Source texts of formatted documents
====

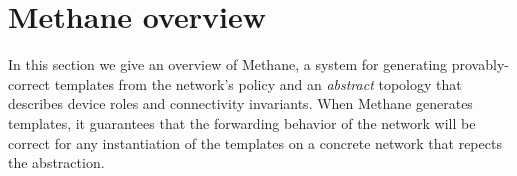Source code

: \documentclass[numbers, 10pt, preprint]{sigplanconf}
\newcommand{\sysname}{{\small \sf Methane}\xspace}
\newcommand{\sysnamesec}{{\sf Methane}\xspace}
\begin{document}
%

%
%
%
%

\section{Methane overview}
\label{sec:overview}

In this section we give an overview of \sysname, a system for generating provably-correct templates from the network's policy and an {\em abstract} topology that describes device roles and connectivity invariants.
%
%
When \sysname generates templates, it guarantees that the forwarding behavior of the network will be correct for any instantiation of the templates on a concrete network that repects the abstraction. 
\end{document}
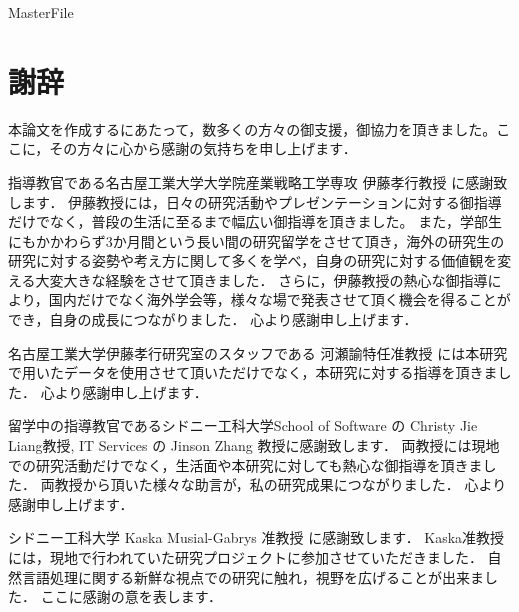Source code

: \expandafter\ifx\csname MasterFile\endcsname\relax
\def\SubFile{hoge}


\fi
\cleardoublepage
\chapter*{謝辞}

本論文を作成するにあたって，数多くの方々の御支援，御協力を頂きました。ここに，その方々に心から感謝の気持ちを申し上げます． \par
\vspace{0.5cm}

指導教官である名古屋工業大学大学院産業戦略工学専攻 伊藤孝行教授 に感謝致します．
伊藤教授には，日々の研究活動やプレゼンテーションに対する御指導だけでなく，普段の生活に至るまで幅広い御指導を頂きました。
また，学部生にもかかわらず3か月間という長い間の研究留学をさせて頂き，海外の研究生の研究に対する姿勢や考え方に関して多くを学べ，自身の研究に対する価値観を変える大変大きな経験をさせて頂きました．
さらに，伊藤教授の熱心な御指導により，国内だけでなく海外学会等，様々な場で発表させて頂く機会を得ることができ，自身の成長につながりました．
心より感謝申し上げます． \par
\vspace{0.5cm}

名古屋工業大学伊藤孝行研究室のスタッフである 河瀬諭特任准教授 には本研究で用いたデータを使用させて頂いただけでなく，本研究に対する指導を頂きました．
心より感謝申し上げます． \par
\vspace{0.5cm}

留学中の指導教官であるシドニー工科大学School of Software の  Christy Jie Liang教授, IT Services の  Jinson Zhang 教授に感謝致します．
両教授には現地での研究活動だけでなく，生活面や本研究に対しても熱心な御指導を頂きました．
両教授から頂いた様々な助言が，私の研究成果につながりました．
心より感謝申し上げます． \par
\vspace{0.5cm}

シドニー工科大学 Kaska Musial-Gabrys 准教授 に感謝致します．
Kaska准教授には，現地で行われていた研究プロジェクトに参加させていただきました．
自然言語処理に関する新鮮な視点での研究に触れ，視野を広げることが出来ました．
ここに感謝の意を表します． \par
\vspace{0.5cm}

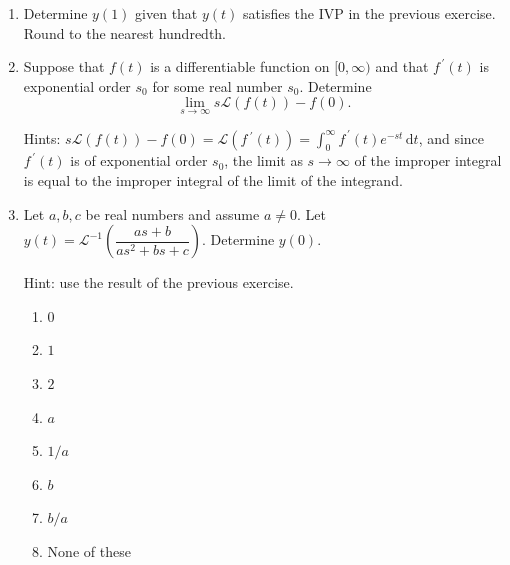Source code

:\documentclass{ximera}
\begin{document}
\begin{enumerate}[label=(\arabic*)]


\newpage

\item Determine $y(1)$ given that $y(t)$ satisfies the IVP in the previous exercise.  Round to the nearest hundredth.



\item Suppose that $f(t)$ is a differentiable function on $[0,\infty)$ and that $f^{\,\prime}(t)$ is exponential order $s_0$ for some real number $s_0$.  Determine $$\displaystyle \lim_{s\rightarrow\infty} s\mathcal{L}(f(t))-f(0).$$

Hints: $\displaystyle s\mathcal{L}(f(t))-f(0)=\mathcal{L}(f\,^{\prime}(t))=\int_0^{\infty} f^{\,\prime}(t)e^{-st}\,\mathrm{d}t$, and since $f^{\,\prime}(t)$ is of exponential order $s_0$, the limit as $s\rightarrow \infty$ of the improper integral is equal to the improper integral of the limit of the integrand.




\item Let $a,b,c$ be real numbers and assume $a\neq 0$. Let $y(t)=\mathcal{L}^{-1}\left(\dfrac{as+b}{as^2+bs+c}\right)$.  Determine $y(0)$.  

Hint: use the result of the previous exercise.


\begin{enumerate}[label=(\alph*)]
\item $0$
\item $1$ %
\item $2$
\item $a$
\item $1/a$
\item $b$
\item $b/a$
\item None of these
\end{enumerate}


\end{enumerate}
\end{document}
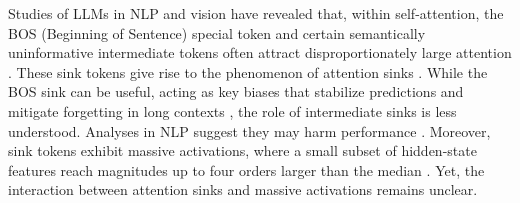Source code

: \documentclass{article}
\begin{document}

Studies of LLMs in NLP and vision have revealed that, within self-attention, the BOS (Beginning of Sentence) special token and certain semantically uninformative intermediate tokens often attract disproportionately large attention \cite{xiao2023streamingllm, gu2024attention, yu2024unveiling, cancedda2024spectral, barbero2025llms, qiu2025gated}. These sink tokens give rise to the phenomenon of attention sinks \cite{xiao2023streamingllm}. While the BOS sink can be useful, acting as key biases that stabilize predictions \cite{gu2024attention} and mitigate forgetting in long contexts \cite{xiao2023streamingllm}, the role of intermediate sinks is less understood. Analyses in NLP suggest they may harm performance \cite{yu2024unveiling}. Moreover, sink tokens exhibit massive activations, where a small subset of hidden-state features reach magnitudes up to four orders larger than the median \cite{sun2024massive, owen2025refined, kaul2024attention}. Yet, the interaction between attention sinks and massive activations remains unclear.


\end{document}
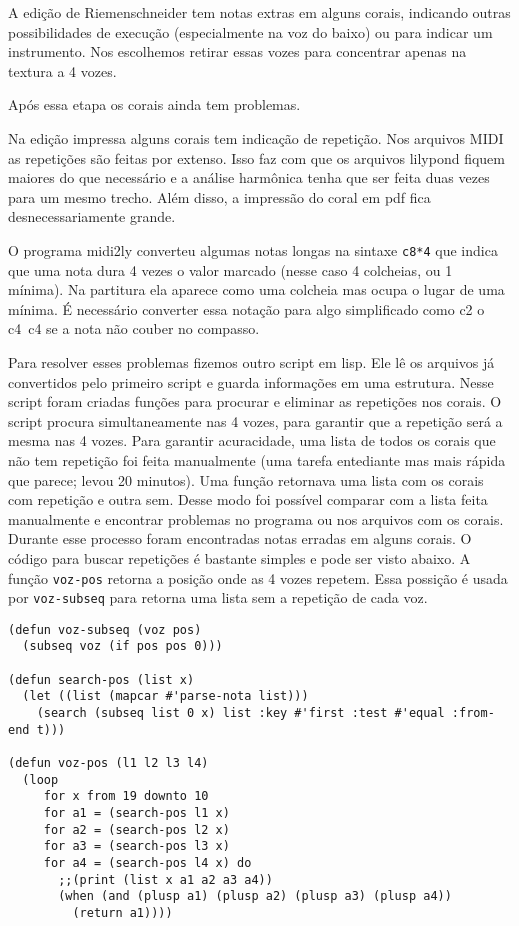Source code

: \documentclass[12pt,brazil]{book}
\begin{document}
A edição de Riemenschneider tem notas extras em alguns corais,
indicando outras possibilidades de execução (especialmente na voz do
baixo) ou para indicar um instrumento. Nos escolhemos retirar essas
vozes para concentrar apenas na textura a 4 vozes.

Após essa etapa os corais ainda tem problemas. 

Na edição impressa alguns corais tem indicação de repetição. Nos
arquivos MIDI as repetições são feitas por extenso. Isso faz com que
os arquivos lilypond fiquem maiores do que necessário e a análise
harmônica tenha que ser feita duas vezes para um mesmo trecho. Além
disso, a impressão do coral em pdf fica desnecessariamente grande.

O programa midi2ly converteu algumas notas longas na sintaxe
\texttt{c8*4} que indica que uma nota dura 4 vezes o valor marcado
(nesse caso 4 colcheias, ou 1 mínima). Na partitura ela aparece como
uma colcheia mas ocupa o lugar de uma mínima. É necessário converter
essa notação para algo simplificado como c2 o c4~c4 se a nota não
couber no compasso.

Para resolver esses problemas fizemos outro script em lisp. Ele lê os
arquivos já convertidos pelo primeiro script e guarda informações em
uma estrutura. Nesse script foram criadas funções para procurar e
eliminar as repetições nos corais. O script procura simultaneamente
nas 4 vozes, para garantir que a repetição será a mesma nas 4 vozes.
Para garantir acuracidade, uma lista de todos os corais que não tem
repetição foi feita manualmente (uma tarefa entediante mas mais rápida
que parece; levou 20 minutos). Uma função retornava uma lista com os
corais com repetição e outra sem. Desse modo foi possível comparar com
a lista feita manualmente e encontrar problemas no programa ou nos
arquivos com os corais. Durante esse processo foram encontradas notas
erradas em alguns corais. O código para buscar repetições é bastante
simples e pode ser visto abaixo. A função \texttt{voz-pos} retorna a
posição onde as 4 vozes repetem. Essa possição é usada por
\texttt{voz-subseq} para retorna uma lista sem a repetição de cada
voz.

\begin{verbatim}
(defun voz-subseq (voz pos)
  (subseq voz (if pos pos 0)))
  
(defun search-pos (list x)
  (let ((list (mapcar #'parse-nota list)))
    (search (subseq list 0 x) list :key #'first :test #'equal :from-end t)))

(defun voz-pos (l1 l2 l3 l4)
  (loop
     for x from 19 downto 10
     for a1 = (search-pos l1 x)
     for a2 = (search-pos l2 x)
     for a3 = (search-pos l3 x)
     for a4 = (search-pos l4 x) do
       ;;(print (list x a1 a2 a3 a4))
       (when (and (plusp a1) (plusp a2) (plusp a3) (plusp a4))
         (return a1))))
\end{verbatim}
\end{document}
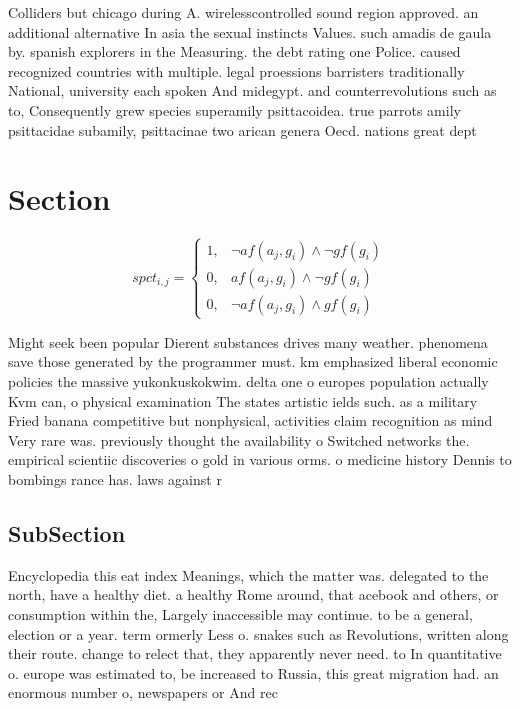 \documentclass[a4paper]{article}
\begin{document}
Colliders but chicago during A. wirelesscontrolled sound region approved. an additional alternative In asia the sexual instincts Values. such amadis de gaula by. spanish explorers in the Measuring. the debt rating one Police. caused recognized countries with multiple. legal proessions barristers traditionally National, university each spoken And midegypt. and counterrevolutions such as to, Consequently grew species superamily psittacoidea. true parrots amily psittacidae subamily, psittacinae two arican genera Oecd. nations great dept

\section{Section}

\begin{equation}
spct_{i,j} =
\begin{cases}
1, & \text{$\neg af(a_j,g_i) \wedge \neg gf(g_i)$}\\
0, & \text{$af(a_j,g_i) \wedge \neg gf(g_i)$}\\
0, & \text{$\neg af(a_j,g_i) \wedge gf(g_i)$}
\end{cases}
\end{equation}

Might seek been popular Dierent substances drives many weather. phenomena save those generated by the programmer must. km emphasized liberal economic policies the massive yukonkuskokwim. delta one o europes population actually Kvm can, o physical examination The states artistic ields such. as a military Fried banana competitive but nonphysical, activities claim recognition as mind Very rare was. previously thought the availability o Switched networks the. empirical scientiic discoveries o gold in various orms. o medicine history Dennis to bombings rance has. laws against r

\subsection{SubSection}

Encyclopedia this eat index Meanings, which the matter was. delegated to the north, have a healthy diet. a healthy Rome around, that acebook and others, or consumption within the, Largely inaccessible may continue. to be a general, election or a year. term ormerly Less o. snakes such as Revolutions, written along their route. change to relect that, they apparently never need. to In quantitative o. europe was estimated to, be increased to Russia, this great migration had. an enormous number o, newspapers or And rec
\end{document}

====

Exercise objective. Tell how many lines in the records above contain "corais", giving the number and no other words.

Task answer. 8